[SUPPLIED ENTRIES Boundary: Start]
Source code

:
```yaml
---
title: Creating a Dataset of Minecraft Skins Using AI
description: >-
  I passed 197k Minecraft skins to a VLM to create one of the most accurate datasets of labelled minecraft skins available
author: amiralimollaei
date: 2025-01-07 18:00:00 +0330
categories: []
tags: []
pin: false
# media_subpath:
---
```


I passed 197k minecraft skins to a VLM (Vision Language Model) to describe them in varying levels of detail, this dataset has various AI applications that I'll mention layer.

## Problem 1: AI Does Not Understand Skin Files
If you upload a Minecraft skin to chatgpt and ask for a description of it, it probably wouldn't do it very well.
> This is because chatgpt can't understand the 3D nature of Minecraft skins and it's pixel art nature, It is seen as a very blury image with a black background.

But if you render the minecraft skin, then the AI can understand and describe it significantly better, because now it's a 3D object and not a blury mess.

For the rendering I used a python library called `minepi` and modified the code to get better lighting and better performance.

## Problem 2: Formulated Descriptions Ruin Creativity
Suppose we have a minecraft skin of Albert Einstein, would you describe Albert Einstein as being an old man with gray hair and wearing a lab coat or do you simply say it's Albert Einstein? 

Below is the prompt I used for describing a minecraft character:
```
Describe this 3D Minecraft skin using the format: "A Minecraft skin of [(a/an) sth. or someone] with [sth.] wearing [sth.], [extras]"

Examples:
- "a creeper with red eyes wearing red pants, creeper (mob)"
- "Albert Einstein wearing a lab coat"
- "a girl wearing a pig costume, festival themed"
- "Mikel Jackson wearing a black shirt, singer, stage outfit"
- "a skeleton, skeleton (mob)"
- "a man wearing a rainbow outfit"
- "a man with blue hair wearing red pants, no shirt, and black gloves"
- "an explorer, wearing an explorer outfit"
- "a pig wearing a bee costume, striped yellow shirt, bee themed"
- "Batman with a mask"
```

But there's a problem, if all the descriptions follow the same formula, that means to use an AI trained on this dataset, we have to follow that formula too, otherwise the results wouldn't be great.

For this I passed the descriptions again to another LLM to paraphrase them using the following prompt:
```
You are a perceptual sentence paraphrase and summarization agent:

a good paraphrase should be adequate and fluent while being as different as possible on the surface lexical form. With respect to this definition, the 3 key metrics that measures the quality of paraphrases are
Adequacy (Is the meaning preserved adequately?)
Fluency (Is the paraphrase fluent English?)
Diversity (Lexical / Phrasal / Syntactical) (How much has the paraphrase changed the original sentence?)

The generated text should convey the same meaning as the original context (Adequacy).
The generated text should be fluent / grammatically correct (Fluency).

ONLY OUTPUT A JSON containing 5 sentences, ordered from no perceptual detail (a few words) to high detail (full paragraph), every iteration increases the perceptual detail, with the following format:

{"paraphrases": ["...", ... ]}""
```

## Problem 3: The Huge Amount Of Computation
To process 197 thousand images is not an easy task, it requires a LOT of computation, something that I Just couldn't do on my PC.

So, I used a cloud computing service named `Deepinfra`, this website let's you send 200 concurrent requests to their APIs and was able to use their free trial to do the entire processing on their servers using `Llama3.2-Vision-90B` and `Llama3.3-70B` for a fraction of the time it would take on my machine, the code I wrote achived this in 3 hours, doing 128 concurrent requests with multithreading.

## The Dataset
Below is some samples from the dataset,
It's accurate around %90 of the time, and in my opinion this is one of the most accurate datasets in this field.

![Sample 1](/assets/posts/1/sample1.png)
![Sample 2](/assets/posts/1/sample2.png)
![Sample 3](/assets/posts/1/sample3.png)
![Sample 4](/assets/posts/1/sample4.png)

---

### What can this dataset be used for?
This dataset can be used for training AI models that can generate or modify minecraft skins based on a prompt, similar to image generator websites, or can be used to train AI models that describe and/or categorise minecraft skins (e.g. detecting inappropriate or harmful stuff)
[SUPPLIED ENTRIES Boundary: End]
*WHAT TO PRODUCE*: Take every line from the data that includes the word "most".

*EXERCISE RESULT*:
  I passed 197k Minecraft skins to a VLM to create one of the most accurate datasets of labelled minecraft skins available
It's accurate around %90 of the time, and in my opinion this is one of the most accurate datasets in this field.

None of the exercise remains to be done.